Oh Lord, When my vision is hazy and feet walk in the grooves made from repetition, when the world feels like a wheel I simply must rotate, awake my soul, turn me upside down, shine that bright bright light in my eyes. Help me not move left and right because of decisions I made years ago, or because of decisions made for me, living without thinking and thinking without pausing. Make my heart one of intention and purpose. Draw me out of spiritual stupor and invigorate my soul with You.

home

“In my deepest wound I saw your glory and it dazzled me.” St Augustine
Home. Thinking back on our first understanding of home can come with a torrent of emotion...the warm sliver of window light that woke us each morning, the black lab that met us on the driveway each evening, the daily paper always plopped just so on the counter, the hustle before holidays, the calm of Sunday afternoons, the smell of Friday night pizza, the sounds of that loud heater “warming up”...the memory of home is pregnant with nostalgia.
We remember the precious simple things that made up our life. We thought these would always be, but then time ticks away, calendar pages flip and one day we look back and we see it. What was once our whole world is now a memory. We didn’t know the permanent things were temporary, taken-for-granted gifts. They were seeds to nourish, many of which would not sprout for years to come. We assumed we would always be in this environment where we were loved and adored. At the time we may have wanted freedom from home’s constraints, but we were unaware those constraints were pieces of a foundation that would hold up in life’s ebb and flow.

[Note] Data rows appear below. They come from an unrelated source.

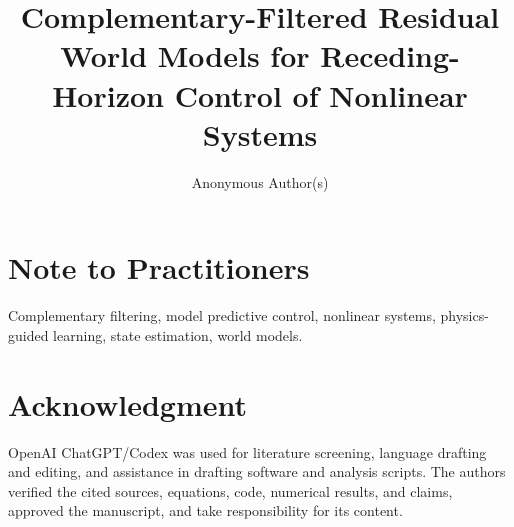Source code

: \documentclass[journal]{IEEEtran}
\title{Complementary-Filtered Residual World Models for Receding-Horizon Control of Nonlinear Systems}
\author{Anonymous Author(s)}
\begin{document}
\maketitle

\begin{abstract}

\end{abstract}

\section*{Note to Practitioners}


\begin{IEEEkeywords}
Complementary filtering, model predictive control, nonlinear systems,
physics-guided learning, state estimation, world models.
\end{IEEEkeywords}








\section*{Acknowledgment}
OpenAI ChatGPT/Codex was used for literature screening, language drafting and
editing, and assistance in drafting software and analysis scripts. The authors
verified the cited sources, equations, code, numerical results, and claims,
approved the manuscript, and take responsibility for its content.

\balance


\end{document}

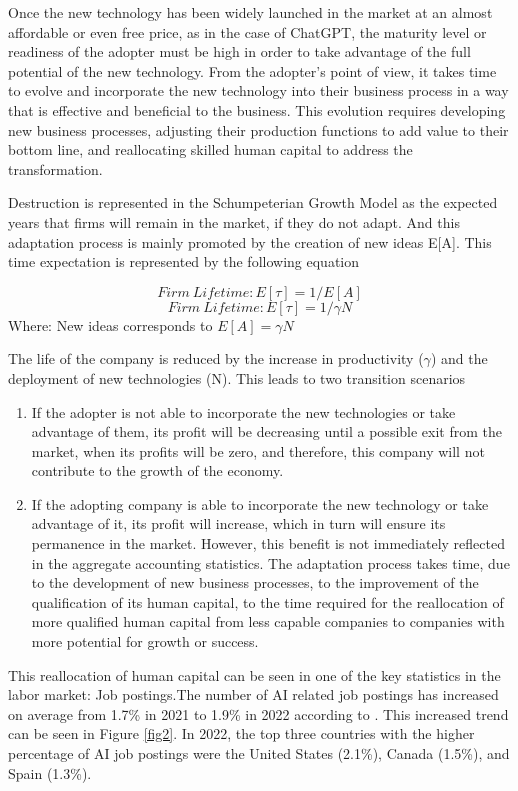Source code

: \documentclass[preprint, 3p,
authoryear]{elsarticle} %
\begin{document}
Once the new technology has been widely launched in the market at an
almost affordable or even free price, as in the case of ChatGPT, the
maturity level or readiness of the adopter must be high in order to take
advantage of the full potential of the new technology. From the
adopter's point of view, it takes time to evolve and incorporate the new
technology into their business process in a way that is effective and
beneficial to the business. This evolution requires developing new
business processes, adjusting their production functions to add value to
their bottom line, and reallocating skilled human capital to address the
transformation.

Destruction is represented in the Schumpeterian Growth Model as the
expected years that firms will remain in the market, if they do not
adapt. And this adaptation process is mainly promoted by the creation of
new ideas E{[}A{]}. This time expectation is represented by the
following equation

\[
Firm \ Lifetime: E[\tau] = 1/E[A]
\] \[
Firm \ Lifetime: E[\tau] = 1/\gamma N
\] Where: New ideas corresponds to \(E[A] = \gamma N\)

The life of the company is reduced by the increase in productivity
(\(\gamma\)) and the deployment of new technologies (N). This leads to
two transition scenarios

\begin{enumerate}
\def\labelenumi{\arabic{enumi}.}
\item
  If the adopter is not able to incorporate the new technologies or take
  advantage of them, its profit will be decreasing until a possible exit
  from the market, when its profits will be zero, and therefore, this
  company will not contribute to the growth of the economy.
\item
  If the adopting company is able to incorporate the new technology or
  take advantage of it, its profit will increase, which in turn will
  ensure its permanence in the market. However, this benefit is not
  immediately reflected in the aggregate accounting statistics. The
  adaptation process takes time, due to the development of new business
  processes, to the improvement of the qualification of its human
  capital, to the time required for the reallocation of more qualified
  human capital from less capable companies to companies with more
  potential for growth or success.
\end{enumerate}

This reallocation of human capital can be seen in one of the key
statistics in the labor market: Job postings.The number of AI related
job postings has increased on average from 1.7\% in 2021 to 1.9\% in
2022 according to \citep{reportAI}. This increased trend can be seen in
Figure \ref{fig2}. In 2022, the top three countries with the higher
percentage of AI job postings were the United States (2.1\%), Canada
(1.5\%), and Spain (1.3\%).
\end{document}
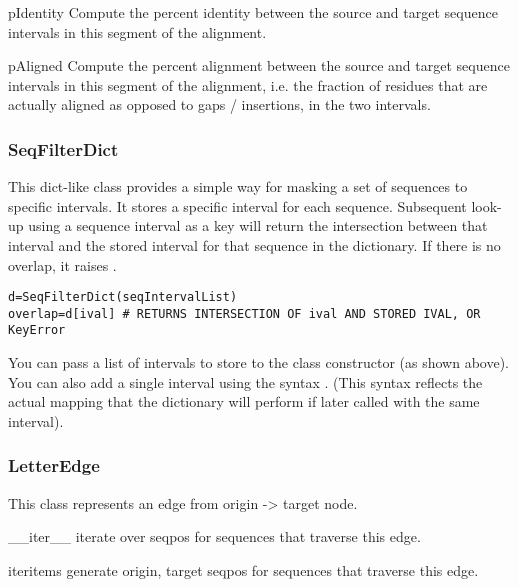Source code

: \documentclass{howto}
\begin{document}
\begin{funcdesc}{pIdentity}{}
  Compute the percent identity between the source and target sequence
  intervals in this segment of the alignment.
\end{funcdesc}

\begin{funcdesc}{pAligned}{}
  Compute the percent alignment between the source and target sequence
  intervals in this segment of the alignment, i.e. the fraction of
  residues that are actually aligned as opposed to gaps / insertions,
  in the two intervals.
\end{funcdesc}

\subsubsection{SeqFilterDict}
This dict-like class provides a simple way for masking a set of sequences
to specific intervals.  It stores a specific interval for each
sequence.  Subsequent look-up using a sequence interval as a key will
return the intersection between that interval and the stored interval
for that sequence in the dictionary.  If there is no overlap, it
raises .

\begin{verbatim}
d=SeqFilterDict(seqIntervalList)
overlap=d[ival] # RETURNS INTERSECTION OF ival AND STORED IVAL, OR KeyError
\end{verbatim}

You can pass a list of intervals to store to the class constructor (as 
shown above).  You can also add a single interval using the syntax
.  (This syntax reflects the actual
mapping that the dictionary will perform if later called with the
same interval).

\subsubsection{LetterEdge}
This class represents an edge from origin -> target node.

\begin{funcdesc}{__iter__}{}
  iterate over seqpos for sequences that traverse this edge.
\end{funcdesc}

\begin{funcdesc}{iteritems}{}
  generate origin, target seqpos for sequences that traverse this edge.
\end{funcdesc}
\end{document}
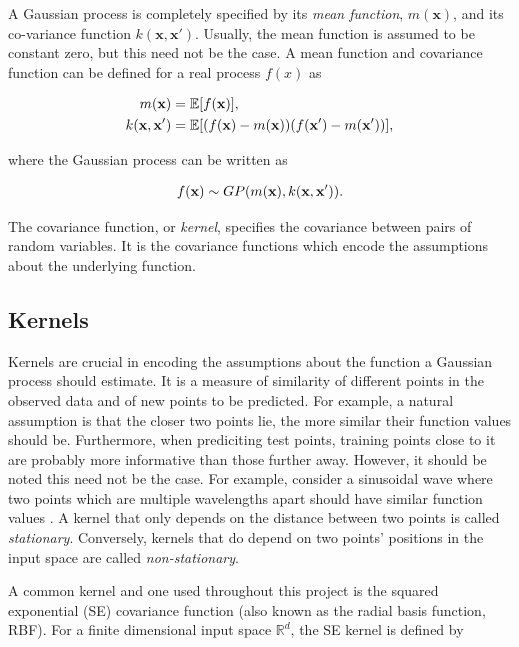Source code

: \documentclass[12pt,a4paper]{report}
\theoremstyle{definition}
\begin{document}
A Gaussian process is completely specified by its \emph{mean function}, $m(\textbf{x})$, and its co-variance function $k(\textbf{x}, \textbf{x}')$.
Usually, the mean function is assumed to be constant zero, but this need not be the case.
A mean function and covariance function can be defined for a real process $f(x)$ as 

\begin{equation}
	\begin{aligned}
		\centering
		m(\textbf{x}) &= \mathbb{E}[f(\textbf{x})],\\
		k(\textbf{x}, \textbf{x}') &= \mathbb{E}[(f(\textbf{x}) - m(\textbf{x}))(f(\textbf{x}') - m(\textbf{x}'))],
	\end{aligned}
\end{equation}

where the Gaussian process can be written as 

\begin{equation}
	\centering
	f(\textbf{x}) \sim GP(m(\textbf{x}), k(\textbf{x}, \textbf{x}')).
\end{equation}

The covariance function, or \emph{kernel}, specifies the covariance between pairs of random variables. It is the covariance functions which encode the assumptions about the underlying function.

\subsection{Kernels} \label{sec:Kernels}

Kernels are crucial in encoding the assumptions about the function a Gaussian process should estimate. 
It is a measure of similarity of different points in the observed data and of new points to be predicted. 
For example, a natural assumption is that the closer two points lie, the more similar their function values should be. 
Furthermore, when prediciting test points, training points close to it are probably more informative than those further away. 
However, it should be noted this need not be the case. 
For example, consider a sinusoidal wave where two points which are multiple wavelengths apart should have similar function values \citep{Kaiser2017}.
A kernel that only depends on the distance between two points is called \emph{stationary}.
Conversely, kernels that do depend on two points' positions in the input space are called \emph{non-stationary}.

A common kernel and one used throughout this project is the squared exponential (SE) covariance function (also known as the radial basis function, RBF). 
For a finite dimensional input space $\mathbb{R}^d$, the SE kernel is defined by
\end{document}
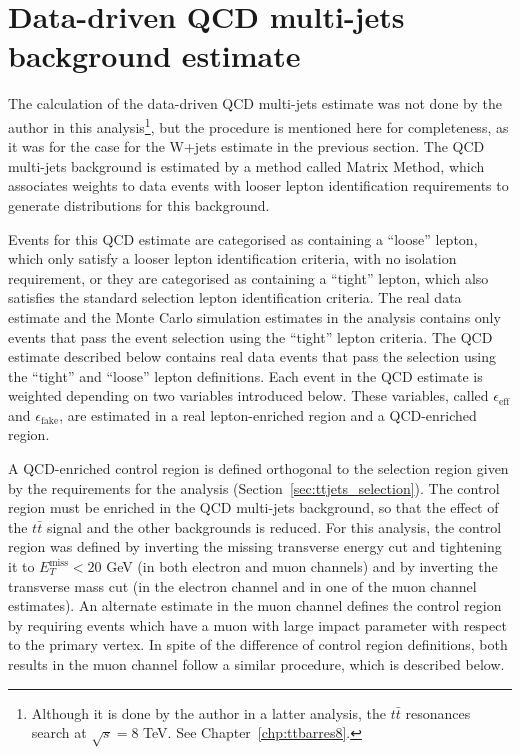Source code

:
\section{Data-driven QCD multi-jets background estimate}
\label{sec:ttjets_qcd}

The calculation of the data-driven QCD multi-jets estimate was not done by the author in this analysis\footnote{Although it is done by the author
in a latter analysis,
the $t\bar{t}$ resonances search at $\sqrt{s} = 8$ TeV. See Chapter~\ref{chp:ttbarres8}.}, but the procedure is mentioned here for completeness, as it was for the case for the W+jets estimate
in the previous section.
The QCD multi-jets background is estimated by a method called Matrix Method, which associates weights to data events with looser lepton
identification requirements to generate distributions for this background.

Events for this QCD estimate are categorised as containing a ``loose'' lepton, which only satisfy a
looser lepton identification criteria, with no isolation requirement, or they are categorised as containing a ``tight'' lepton,
which also satisfies the
standard selection lepton identification criteria.
The real data estimate and the Monte Carlo simulation estimates in the analysis contains only events that pass the
event selection using the ``tight'' lepton criteria. The QCD estimate described below contains real data events that pass the selection using the ``tight'' and ``loose'' lepton definitions. Each event in the QCD estimate
is weighted depending on two variables introduced below. These variables,
called $\epsilon_\textrm{eff}$ and $\epsilon_\textrm{fake}$,
are estimated in a real lepton-enriched region and a QCD-enriched region.

A QCD-enriched control region is defined orthogonal to the selection region given by
the requirements for the analysis (Section~\ref{sec:ttjets_selection}).
The control region must be enriched in the QCD multi-jets
background, so that the effect of the $t\bar{t}$ signal and the other backgrounds is reduced.
For this analysis, the control region was defined by inverting the missing transverse energy cut and tightening it to $E_T^{\textrm{miss}} < 20$ GeV (in both
electron and muon channels) and by inverting the
transverse mass cut (in the electron channel and in one of the muon channel estimates).
An alternate estimate in the muon channel defines
the control region by requiring events which have a muon with large impact parameter with respect to the primary vertex. In spite of the difference of control region definitions,
both results in the muon channel follow a similar procedure, which is described below.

But for most of us, memories of the past contain a unique mixture of comfort and pain. Whether thinking back brings common hurts caused by friends or hormones, or lingering memories of abuse, avoidance, or addiction, we wonder what do we do with this individualized GIF of pictures, phrases, and feelings running through our minds? What do we do when remembering brings pain? What do we do with neglect that masqueraded as freedom, control that masqueraded as care? Where do those memories settle? And how do we cause some to take root and others to fade away?
Memories are precious, not because they’re always wonderful but because they cannot be bought or sold. We speak of “making memories,” but we have no control over what becomes a memory and what doesn’t.

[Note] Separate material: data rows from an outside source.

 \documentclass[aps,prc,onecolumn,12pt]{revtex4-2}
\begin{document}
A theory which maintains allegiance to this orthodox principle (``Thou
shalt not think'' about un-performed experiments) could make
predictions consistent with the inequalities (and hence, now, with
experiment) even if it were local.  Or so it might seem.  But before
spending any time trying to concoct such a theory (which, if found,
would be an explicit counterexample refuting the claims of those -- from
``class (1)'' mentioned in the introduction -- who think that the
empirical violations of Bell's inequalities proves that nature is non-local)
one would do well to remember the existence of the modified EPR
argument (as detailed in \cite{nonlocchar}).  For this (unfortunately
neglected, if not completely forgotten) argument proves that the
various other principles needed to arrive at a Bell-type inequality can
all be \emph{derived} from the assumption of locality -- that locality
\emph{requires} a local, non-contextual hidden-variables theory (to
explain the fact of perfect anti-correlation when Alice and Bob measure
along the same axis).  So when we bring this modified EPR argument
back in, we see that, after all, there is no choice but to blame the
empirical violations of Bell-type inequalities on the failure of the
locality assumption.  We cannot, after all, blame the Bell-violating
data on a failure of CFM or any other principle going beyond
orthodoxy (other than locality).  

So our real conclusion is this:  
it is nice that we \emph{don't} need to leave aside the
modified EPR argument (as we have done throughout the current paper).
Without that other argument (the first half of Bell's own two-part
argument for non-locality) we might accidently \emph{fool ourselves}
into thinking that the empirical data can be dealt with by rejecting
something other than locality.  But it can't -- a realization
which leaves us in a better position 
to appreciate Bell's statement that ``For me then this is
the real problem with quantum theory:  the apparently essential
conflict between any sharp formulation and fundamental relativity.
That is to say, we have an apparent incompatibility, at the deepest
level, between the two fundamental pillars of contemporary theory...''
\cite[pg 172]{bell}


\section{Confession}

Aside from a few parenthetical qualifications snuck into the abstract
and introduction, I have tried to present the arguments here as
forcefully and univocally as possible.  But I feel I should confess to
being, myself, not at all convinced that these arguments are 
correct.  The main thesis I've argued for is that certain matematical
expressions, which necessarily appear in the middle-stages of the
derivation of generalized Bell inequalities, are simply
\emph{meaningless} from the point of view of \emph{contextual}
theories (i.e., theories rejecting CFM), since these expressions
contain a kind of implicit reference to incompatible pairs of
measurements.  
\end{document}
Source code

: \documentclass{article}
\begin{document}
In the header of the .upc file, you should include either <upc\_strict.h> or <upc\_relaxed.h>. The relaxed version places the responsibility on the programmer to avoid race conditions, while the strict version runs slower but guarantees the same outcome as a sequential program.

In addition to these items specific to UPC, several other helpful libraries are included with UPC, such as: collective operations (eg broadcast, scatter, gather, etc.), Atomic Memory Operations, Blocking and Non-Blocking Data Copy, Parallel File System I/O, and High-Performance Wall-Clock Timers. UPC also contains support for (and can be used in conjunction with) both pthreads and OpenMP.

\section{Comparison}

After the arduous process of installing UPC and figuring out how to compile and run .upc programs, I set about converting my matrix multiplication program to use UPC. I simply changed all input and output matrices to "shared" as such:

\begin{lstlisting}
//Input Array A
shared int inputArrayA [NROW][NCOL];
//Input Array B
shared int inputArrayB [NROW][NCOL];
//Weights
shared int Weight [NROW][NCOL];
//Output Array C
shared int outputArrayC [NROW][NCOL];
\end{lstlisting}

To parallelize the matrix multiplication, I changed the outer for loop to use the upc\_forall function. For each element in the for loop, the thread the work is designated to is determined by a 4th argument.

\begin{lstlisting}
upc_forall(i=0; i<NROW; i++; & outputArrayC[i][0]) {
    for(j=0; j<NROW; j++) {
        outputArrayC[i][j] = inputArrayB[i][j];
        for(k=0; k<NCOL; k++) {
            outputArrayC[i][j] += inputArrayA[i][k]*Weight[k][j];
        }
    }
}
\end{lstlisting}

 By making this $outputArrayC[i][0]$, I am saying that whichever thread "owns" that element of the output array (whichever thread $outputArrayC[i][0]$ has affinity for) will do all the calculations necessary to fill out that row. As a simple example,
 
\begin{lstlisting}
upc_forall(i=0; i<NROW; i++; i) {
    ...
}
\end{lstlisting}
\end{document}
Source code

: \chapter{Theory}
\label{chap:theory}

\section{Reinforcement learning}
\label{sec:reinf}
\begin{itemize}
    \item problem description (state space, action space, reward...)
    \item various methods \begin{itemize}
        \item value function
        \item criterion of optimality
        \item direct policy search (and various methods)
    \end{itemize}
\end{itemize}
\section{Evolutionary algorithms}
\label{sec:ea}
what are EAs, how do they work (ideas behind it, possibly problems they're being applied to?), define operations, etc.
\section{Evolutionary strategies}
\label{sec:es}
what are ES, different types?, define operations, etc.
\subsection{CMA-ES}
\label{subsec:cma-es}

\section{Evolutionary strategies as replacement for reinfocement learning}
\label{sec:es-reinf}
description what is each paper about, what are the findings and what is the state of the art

We’ve been long taught to avoid feelings of despair, loneliness, and sadness, but we may have forgotten that those feelings have a purpose. Terrified of falling into the pit, we stay on the periphery dreading what may be down there, forbidding ourselves to go there, living on the surface all while knowing the slightest “scratch” may unleash the ground swell below. In doing this we’ve forsaken the gift of wholeness, living days and months and years with the tangled mess that is our heart. It seems like a good idea because the untangling can be uncomfortable. What if we don’t like what we find, what if it changes us? Isn’t it better to move on? Maybe sometimes. But what do ignored wounds do? They either fester or they seem to heal but the stubborn scar tissue won’t allow for complete healing. May I ask you a question? Are there places where the ground has started to crack? Situations that bring out something unexpected? Maybe it’s time to go there.

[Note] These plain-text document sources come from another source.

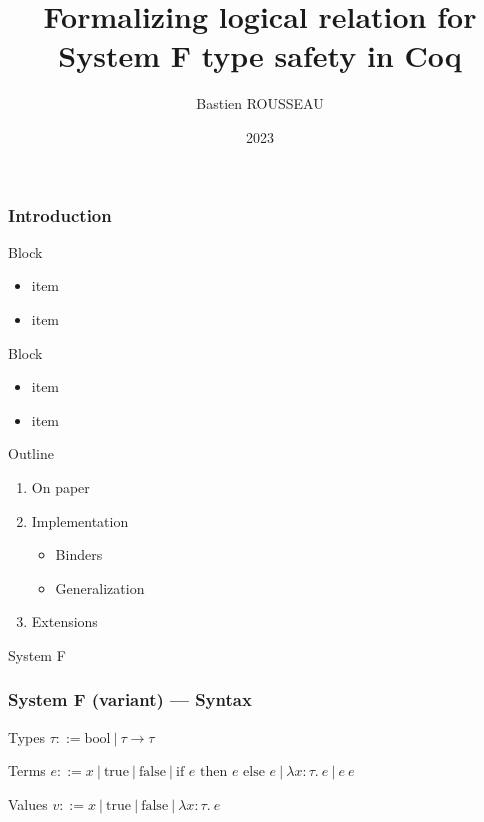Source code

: \documentclass[xcolor={dvipsnames}]{beamer}
\title{Formalizing logical relation for System F type safety in Coq}
\author{Bastien ROUSSEAU}
\date{2023}
\newcommand\xxsectiontitle[1]{\begin{center}\Huge{#1}\end{center}}
\renewcommand\section[1]{\begin{frame}[noframenumbering]{}\xxsectiontitle{#1}\end{frame}}
\begin{document}
\frame{\titlepage}

\begin{frame}
  \frametitle{Introduction}

  \begin{block}{Block}
    \begin{itemize}
      \item item
      \item item
    \end{itemize}
  \end{block}

  \begin{block}{Block}
    \begin{itemize}
      \item item
      \item item
    \end{itemize}
  \end{block}

\end{frame}

\begin{frame}{Outline}
  \begin{enumerate}
    \item On paper
    \item Implementation
          \begin{itemize}
            \item Binders
            \item Generalization
          \end{itemize}
    \item Extensions
  \end{enumerate}
\end{frame}

\section{System F}%

\begin{frame}
  \frametitle{System F (variant) --- Syntax }

  \begin{block}{Types}
    $\tau ::= \mathrm{bool}\ |\ \tau \rightarrow \tau$
  \end{block}

  \begin{block}{Terms}
    $e ::= x\ |\ \mathrm{true}\ |\ \mathrm{false}\
    |\ \text{if } e \text{ then } e \text{ else } e\ |\ \lambda x : \tau.\ e\ |\ e\ e$
  \end{block}

  \begin{block}{Values}
    $v ::= x\ |\ \mathrm{true}\ |\ \mathrm{false}\ |\ \lambda x : \tau.\ e$
  \end{block}
\end{frame}
\end{document}
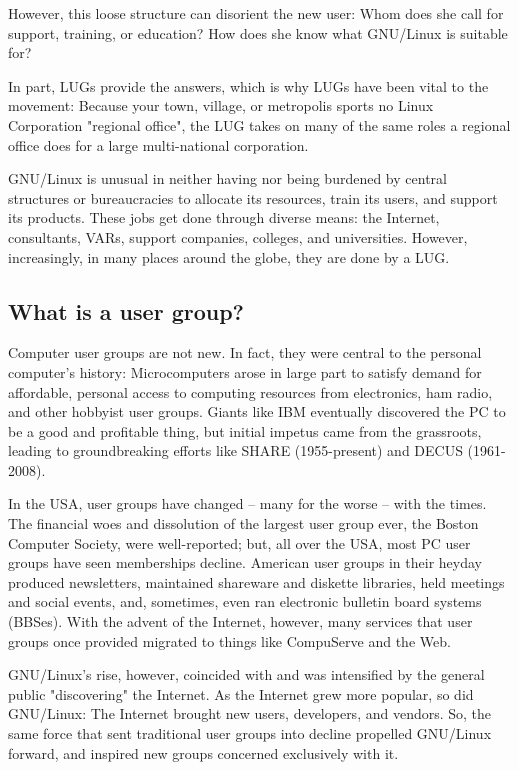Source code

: \documentclass{HOWTO}
\begin{document}
However, this loose structure can disorient the new user: Whom
does she call for support, training, or education? How does she know
what GNU/Linux is suitable for?

In part, LUGs provide the answers, which is why LUGs have been vital to
the movement: Because your town, village, or metropolis sports no
Linux Corporation "regional office", the LUG takes on many of the same
roles a regional office does for a large multi-national corporation.

GNU/Linux is unusual in neither having nor being burdened by central
structures or bureaucracies to allocate its resources, train its users,
and support its products. These jobs get done through diverse means: the
Internet, consultants, VARs, support companies, colleges, and
universities. However, increasingly, in many places around the globe,
they are done by a LUG.




\subsection{What is a user group?}

Computer user groups are not new. In
fact, they were central to the personal computer's history:
Microcomputers arose in large part to satisfy demand for affordable,
personal access to computing resources from electronics, ham radio, and
other hobbyist user groups.  Giants like IBM eventually discovered the
PC to be a good and profitable thing, but initial impetus came from the
grassroots, leading to groundbreaking efforts like SHARE (1955-present) 
and DECUS (1961-2008).

In the USA, user groups have changed -- many for the worse --
with the times. The financial woes and dissolution of the largest user
group ever, the Boston Computer Society, were well-reported; but, all
over the USA, most PC user groups have seen memberships decline.
American user groups in their heyday produced newsletters, maintained
shareware and diskette libraries, held meetings and social events, and,
sometimes, even ran electronic bulletin board systems (BBSes). With the
advent of the Internet, however, many services that user groups once
provided migrated to things like CompuServe and the Web.

GNU/Linux's rise, however, coincided with and was intensified by the
general public "discovering" the Internet. As the Internet grew more
popular, so did GNU/Linux: The Internet brought new users,
developers, and vendors. So, the same force that sent traditional user
groups into decline propelled GNU/Linux forward, and inspired new groups 
concerned exclusively with it. 
\end{document}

In remembering and revisiting there can be healing--feelings that accompany pain help digest and process that pain. The depth of the pain varies, the intensity varies, the time needed varies, but one principle that doesn’t vary: healing happens when pain is no longer ignored. A wound, whether physical or emotional, must be tended to. Painful? Yes. But the pain of healing is purposeful and liberating, while the pain of avoidance is a passive aggressive inhibitor of abundance and freedom-- a constant dull ache. The potential healing is in direct proportion to the intensity of the pain.
And like the sweet sentiments of our past, pain also becomes a building block in making us who we are. Did your wounds break your heart, I can’t imagine the magnitude. Did Christ weep alongside you? Yes. Is it fair that your pain is worse than another’s. No. It isn’t fair. But do those things nullify or negate who God is and who you are in Him? No. Saying those things mattered does not mark them with a stamp of approval from you or from God. Saying they mattered means you are acknowledging their ability to bring Jesus to you. You want to just avoid old hurts and pain? That’s fine, but know this: you are forfeiting the healing offered you.
Many have ignored the hurt only to find it surface in the most unexpected times, others have marinated in past pain and instead of welcoming healing, they’ve lived crippled their whole lives.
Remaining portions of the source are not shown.